§ WORK TASK
Of all the lines in the records below, copy only those that contain the string "should".

Data records
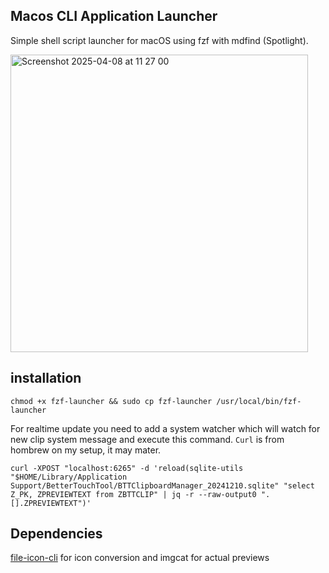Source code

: ## Macos CLI Application Launcher
Simple shell script launcher for macOS using fzf with mdfind (Spotlight).

<img width="476" alt="Screenshot 2025-04-08 at 11 27 00" src="https://github.com/user-attachments/assets/350892d7-e8aa-4857-9318-0218e8245401" />

## installation
```
chmod +x fzf-launcher && sudo cp fzf-launcher /usr/local/bin/fzf-launcher
```
For realtime update you need to add a system watcher which will watch for new clip system message and execute this command. `Curl` is from hombrew on my setup, it may mater.
```
curl -XPOST "localhost:6265" -d 'reload(sqlite-utils "$HOME/Library/Application Support/BetterTouchTool/BTTClipboardManager_20241210.sqlite" "select Z_PK, ZPREVIEWTEXT from ZBTTCLIP" | jq -r --raw-output0 ".[].ZPREVIEWTEXT")'
```
## Dependencies
[file-icon-cli](https://github.com/sindresorhus/file-icon-cli) for icon conversion and imgcat for actual previews

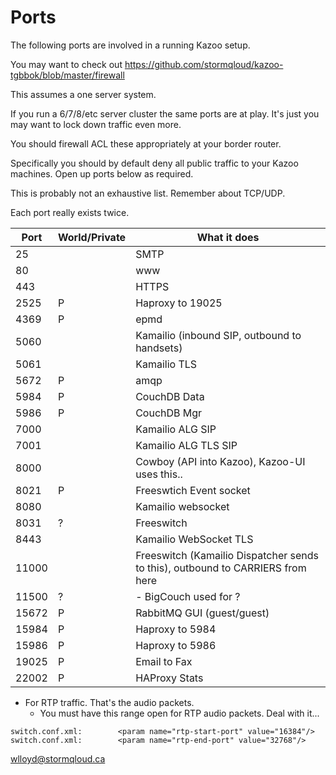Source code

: # Ports

The following ports are involved in a running Kazoo setup.

You may want to check out https://github.com/stormqloud/kazoo-tgbbok/blob/master/firewall

This assumes a one server system.

If you run a 6/7/8/etc server cluster the same ports are at play.  It's just you may want to lock down traffic even more.

You should firewall ACL these appropriately at your border router.

Specifically you should by default deny all public traffic to your Kazoo machines.  Open up ports below as required.

This is probably not an exhaustive list.  Remember about TCP/UDP.

Each port really exists twice.


| Port | World/Private | What it does        |
|--------------|--------|------------------------------------|
| 25 | | SMTP
| 80 |  | www
| 443 |  | HTTPS
| 2525 | P | Haproxy to 19025
| 4369 | P | epmd
| 5060 | | Kamailio (inbound SIP, outbound to handsets)
| 5061 | | Kamailio TLS
| 5672 | P | amqp 
| 5984 | P | CouchDB Data
| 5986 | P | CouchDB Mgr
| 7000 |  | Kamailio ALG SIP
| 7001 |  | Kamailio ALG TLS SIP
| 8000 |  | Cowboy (API into Kazoo), Kazoo-UI uses this..
| 8021 | P | Freeswtich Event socket
| 8080 | | Kamailio websocket
| 8031 | ? | Freeswitch
| 8443 | | Kamailio WebSocket TLS
| 11000 | | Freeswitch (Kamailio Dispatcher sends to this), outbound to CARRIERS from here
| 11500 | ? | - BigCouch used for ?
| 15672 | P | RabbitMQ GUI (guest/guest)
| 15984 | P | Haproxy to 5984
| 15986 | P | Haproxy to 5986
| 19025 | P | Email to Fax
| 22002 | P | HAProxy Stats 


* For RTP traffic.  That's the audio packets.
  * You must have this range open for RTP audio packets.  Deal with it...
  
```
switch.conf.xml:        <param name="rtp-start-port" value="16384"/>
switch.conf.xml:        <param name="rtp-end-port" value="32768"/>
```

wlloyd@stormqloud.ca
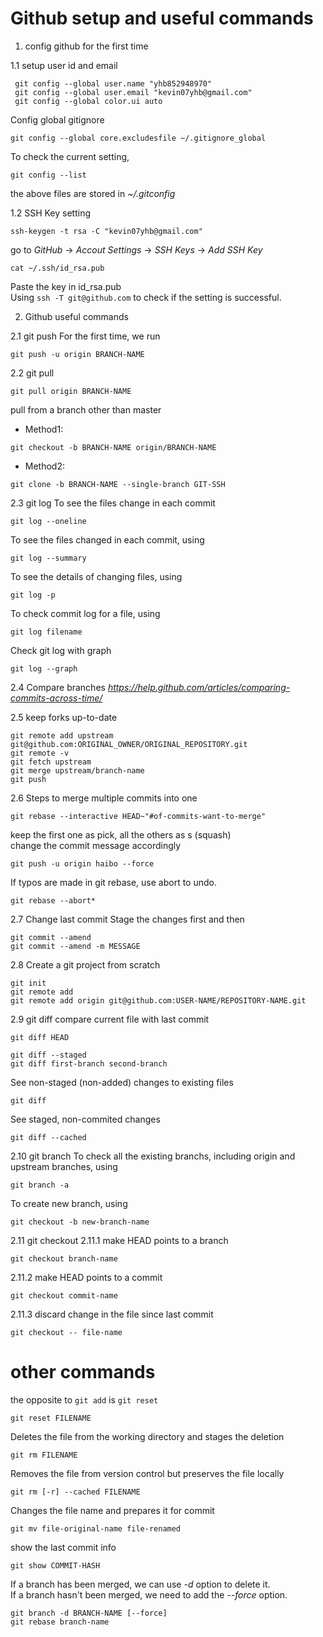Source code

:Github setup and useful commands
================================

1. config github for the first time

1.1 setup user id and email
```
 git config --global user.name "yhb852948970" 
 git config --global user.email "kevin07yhb@gmail.com" 
 git config --global color.ui auto 
```
Config global gitignore
```
git config --global core.excludesfile ~/.gitignore_global
```

To check the current setting, <br />
```
git config --list
```
the above files are stored in *~/.gitconfig* <br />

1.2 SSH Key setting
```
ssh-keygen -t rsa -C "kevin07yhb@gmail.com"
```
go to *GitHub* -> *Accout Settings* -> *SSH Keys* -> *Add SSH Key* <br />
```
cat ~/.ssh/id_rsa.pub 
```
Paste the key in id_rsa.pub <br />
Using `ssh -T git@github.com` to check if the setting is successful. <br />


2. Github useful commands

2.1 git push 
For the first time, we run 
```
git push -u origin BRANCH-NAME
```

2.2 git pull
```
git pull origin BRANCH-NAME
```
pull from a branch other than master <br />

- Method1:
```
git checkout -b BRANCH-NAME origin/BRANCH-NAME
```
- Method2:
```
git clone -b BRANCH-NAME --single-branch GIT-SSH
```

2.3 git log
To see the files change in each commit
```
git log --oneline
```
To see the files changed in each commit, using 
```
git log --summary
```
To see the details of changing files, using
```
git log -p
```
To check commit log for a file, using
```
git log filename
```
Check git log with graph
```
git log --graph
```

2.4 Compare branches
*https://help.github.com/articles/comparing-commits-across-time/*


2.5 keep forks up-to-date
```
git remote add upstream git@github.com:ORIGINAL_OWNER/ORIGINAL_REPOSITORY.git
git remote -v
git fetch upstream
git merge upstream/branch-name
git push
```

2.6 Steps to merge multiple commits into one <br />
```
git rebase --interactive HEAD~"#of-commits-want-to-merge"
```
keep the first one as pick, all the others as s (squash) <br />
change the commit message accordingly <br />
```
git push -u origin haibo --force
```
If typos are made in git rebase, use abort to undo.<br />
```
git rebase --abort*  
```

2.7 Change last commit
Stage the changes first and then <br />
```
git commit --amend
git commit --amend -m MESSAGE
```

2.8 Create a git project from scratch
```
git init
git remote add
git remote add origin git@github.com:USER-NAME/REPOSITORY-NAME.git
```

2.9 git diff
compare current file with last commit <br />
```
git diff HEAD
```
```
git diff --staged
git diff first-branch second-branch
```
See non-staged (non-added) changes to existing files <br />
```
git diff
```
See staged, non-commited changes <br />
```
git diff --cached
```

2.10 git branch
To check all the existing branchs, including origin and upstream branches, using 
```
git branch -a
```
To create new branch, using
```
git checkout -b new-branch-name
```

2.11 git checkout 
2.11.1 make HEAD points to a branch 
```
git checkout branch-name
```
2.11.2 make HEAD points to a commit 
```
git checkout commit-name
```
2.11.3 discard change in the file since last commit 
```
git checkout -- file-name
```

# other commands

the opposite to `git add` is `git reset` <br />
```
git reset FILENAME
```

Deletes the file from the working directory and stages the deletion <br />
```
git rm FILENAME
```

Removes the file from version control but preserves the file locally <br />
```
git rm [-r] --cached FILENAME
```

Changes the file name and prepares it for commit <br />
```
git mv file-original-name file-renamed
```

show the last commit info <br />
```
git show COMMIT-HASH
```

If a branch has been merged, we can use *-d* option to delete it. <br />
If a branch hasn't been merged, we need to add the *--force* option. <br />
```
git branch -d BRANCH-NAME [--force]
git rebase branch-name
```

§ RESULT OF THE TASK
You should firewall ACL these appropriately at your border router.
Specifically you should by default deny all public traffic to your Kazoo machines.  Open up ports below as required.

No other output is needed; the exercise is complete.